Dave Bast
In the season of Advent, Christians celebrate the fact that Jesus came into the world. As astonishing as it may seem, we believe that when Jesus was born in Bethlehem, when Caesar Augustus was emperor of Rome, God himself entered our world as a human being; but this raises an important question: Why did Jesus come into the world? We will dig into scripture that addresses that today on Groundwork. Stay tuned.
Scott Hoezee
Welcome to Groundwork, where we dig into scripture to lay the foundation for our lives. I am Scott Hoezee.
Dave Bast
And I am Dave Bast; and today, Scott, we are in program three of a four-part Advent series. There are four Sundays in Advent always, and we kind of time these programs toward Sunday each week, as they are posted online for those who wish to visit groundworkonline.com…share the link with your friends…but we have been looking in this year’s series at the Apostle Paul’s doctrine of the incarnation.
Scott Hoezee
Right; and we noted that some scholars, particularly some more liberal scholars in recent centuries, have tried to make the claim that the incarnation didn’t matter to Paul; and all this Christmas hoo-ha that we celebrate every year in Luke 2, and the manger and the shepherds and the angels, and all that…Paul didn’t even know about that. He never refers to the virgin Mary, he never refers to the stable in Bethlehem. So, probably Christmas and what we think about at Christmas isn’t that important; but not true. Paul did know about it, and we have been looking at passages…two so far…in Galatians and Philippians, and now today,
1 Timothy. Paul makes it clear that he knows all about the fact that the Son of God was made flesh, born of a woman, as we saw in Galatians, made a true human to be the servant of all, as we saw in Philippians 2 in the previous program; so, Paul did know about this, and it is centrally important that the Son of God came into this world—was sent into this world—by the Father with a very specific mission, and as a true human being, which he needed to be, to carry out that mission.
Dave Bast
Right; and today we are turning to a passage in 1 Timothy Chapter 1. Actually, we are going to sort of focus on just one verse, but also we will talk about the surrounding context.
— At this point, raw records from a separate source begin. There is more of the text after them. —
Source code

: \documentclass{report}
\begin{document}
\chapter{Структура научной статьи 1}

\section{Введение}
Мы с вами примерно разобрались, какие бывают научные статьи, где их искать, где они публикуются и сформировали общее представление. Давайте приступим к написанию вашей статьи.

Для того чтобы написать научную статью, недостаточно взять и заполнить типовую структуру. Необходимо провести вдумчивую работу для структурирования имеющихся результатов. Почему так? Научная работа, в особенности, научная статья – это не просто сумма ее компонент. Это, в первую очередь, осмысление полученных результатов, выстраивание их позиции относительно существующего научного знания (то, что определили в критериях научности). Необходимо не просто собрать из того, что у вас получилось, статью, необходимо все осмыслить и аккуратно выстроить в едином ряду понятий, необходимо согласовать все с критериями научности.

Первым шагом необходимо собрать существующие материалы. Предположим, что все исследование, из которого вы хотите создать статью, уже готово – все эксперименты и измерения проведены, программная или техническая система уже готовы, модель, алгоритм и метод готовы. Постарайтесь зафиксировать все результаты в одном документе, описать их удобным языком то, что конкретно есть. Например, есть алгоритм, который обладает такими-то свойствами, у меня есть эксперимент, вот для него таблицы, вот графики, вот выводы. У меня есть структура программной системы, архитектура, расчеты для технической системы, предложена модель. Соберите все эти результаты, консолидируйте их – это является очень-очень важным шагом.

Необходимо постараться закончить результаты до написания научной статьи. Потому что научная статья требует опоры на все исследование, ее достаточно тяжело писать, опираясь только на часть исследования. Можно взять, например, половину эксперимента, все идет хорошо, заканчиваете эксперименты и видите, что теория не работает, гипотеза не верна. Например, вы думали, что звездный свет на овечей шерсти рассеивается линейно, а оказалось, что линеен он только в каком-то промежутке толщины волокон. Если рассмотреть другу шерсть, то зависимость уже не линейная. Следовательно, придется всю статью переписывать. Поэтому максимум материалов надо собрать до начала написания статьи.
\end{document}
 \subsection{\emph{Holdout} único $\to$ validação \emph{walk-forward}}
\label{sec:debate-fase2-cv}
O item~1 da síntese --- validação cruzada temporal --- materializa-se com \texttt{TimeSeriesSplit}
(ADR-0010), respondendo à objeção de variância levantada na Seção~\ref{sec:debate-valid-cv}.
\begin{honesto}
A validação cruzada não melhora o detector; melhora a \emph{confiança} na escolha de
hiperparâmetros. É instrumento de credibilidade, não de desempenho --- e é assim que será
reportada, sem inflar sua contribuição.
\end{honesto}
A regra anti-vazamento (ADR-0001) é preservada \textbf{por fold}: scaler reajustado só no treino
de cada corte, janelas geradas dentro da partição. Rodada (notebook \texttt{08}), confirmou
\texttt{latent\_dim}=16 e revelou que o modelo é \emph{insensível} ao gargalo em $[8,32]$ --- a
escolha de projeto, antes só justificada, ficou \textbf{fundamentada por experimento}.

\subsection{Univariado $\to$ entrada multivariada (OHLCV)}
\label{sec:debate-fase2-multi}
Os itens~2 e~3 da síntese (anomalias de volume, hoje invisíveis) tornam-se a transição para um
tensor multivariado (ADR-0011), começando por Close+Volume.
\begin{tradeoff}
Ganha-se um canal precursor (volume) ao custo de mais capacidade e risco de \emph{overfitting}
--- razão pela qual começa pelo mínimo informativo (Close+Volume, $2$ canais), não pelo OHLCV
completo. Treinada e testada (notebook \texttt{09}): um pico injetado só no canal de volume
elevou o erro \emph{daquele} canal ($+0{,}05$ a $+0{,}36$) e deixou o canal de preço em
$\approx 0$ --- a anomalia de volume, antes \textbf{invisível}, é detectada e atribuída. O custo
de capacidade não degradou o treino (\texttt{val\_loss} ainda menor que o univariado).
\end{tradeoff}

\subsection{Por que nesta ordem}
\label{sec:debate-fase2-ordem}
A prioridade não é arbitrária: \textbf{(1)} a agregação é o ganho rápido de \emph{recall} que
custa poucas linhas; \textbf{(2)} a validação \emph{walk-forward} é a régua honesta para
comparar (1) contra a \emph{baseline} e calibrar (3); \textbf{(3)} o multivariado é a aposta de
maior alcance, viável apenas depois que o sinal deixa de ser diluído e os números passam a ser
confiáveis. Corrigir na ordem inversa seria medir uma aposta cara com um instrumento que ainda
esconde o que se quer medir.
This is one of Paul’s pastoral epistles, so called because they come later in his career, when he is especially concerned with how the faith is going to be passed on, and how the Church is going to be led when he is no longer there to do it.
Scott Hoezee
Right.
Dave Bast
And so, he has been disciplining these younger men…Timothy and Titus…and he writes personal letters to them, we believe. Some scholars question some of the details of some of them, but conservative scholars believe this is Paul, now as an old man, nearing the end, trying to make sure that these guys have what they need in order to keep the ball rolling.
Scott Hoezee
Right; and call them the pastoral epistles because they were written to pastors. Timothy was a pastor in the city of Ephesus; Titus was a pastor on the Greek island of Crete; and so they are pastoral in that they were written to pastors to help them do their work, and to remind them…both of them…of the basics of the gospel, which basically Paul would say: Look, you will never do better than just proclaiming the old, old story of Jesus and his love, as the old hymn says, right? So, he wants to kind of keep them on task; and because…and we will see this in this program…because these were probably the last letters Paul wrote…and again, some think maybe some disciples of Paul finished them even after he had died…the point being, there had been development in the early Church. On the previous program, we saw that there was already a song about Jesus…a hymn somebody had written that Paul quoted back to the Philippians. They already knew this song, so he referred to it; but there also was a development of trustworthy sayings, short, little, creed-like statements…remember, back in the early Church there was nothing written down, nobody had their own personal copy of the Bible, there were no catechisms or tracts or little pieces of paper you could put in your pocket. You had to memorize things, and so the early Church developed these little pithy sayings that summed up the gospel, and in the pastoral epistles, Paul quite a few times says: Now, here is a trustworthy saying…
Dave Bast
Right.
Scott Hoezee
You have heard this, and now I am going to give you my stamp of approval; and in 1 Timothy, there is a really important one for our Advent consideration.
Dave Bast
Right; so, we have actually done a whole Groundwork series on five trustworthy sayings from the pastorals, and you can look that up in the archives, but here is what Paul says about one of the most important of them, in 1 Timothy 1: 12I thank Christ Jesus our Lord, who has given me strength, that he considered me trustworthy (there is that word), appointing me to his service. 13Even though I was once a blasphemer and a persecutor and a violent man, I was shown mercy because I acted in ignorance and unbelief. 14The grace of our Lord Jesus was poured out on me abundantly, along with faith and love that are in Christ Jesus.
Scott Hoezee
And then verse 15: Here is a trustworthy saying that deserves full acceptance: Christ Jesus came into the world to save sinners—of whom I am the worst. 16But for that very reason I was shown mercy so that in me, the worst of sinners, Christ Jesus might display his immense patience as an example for those who would believe in him and receive eternal life.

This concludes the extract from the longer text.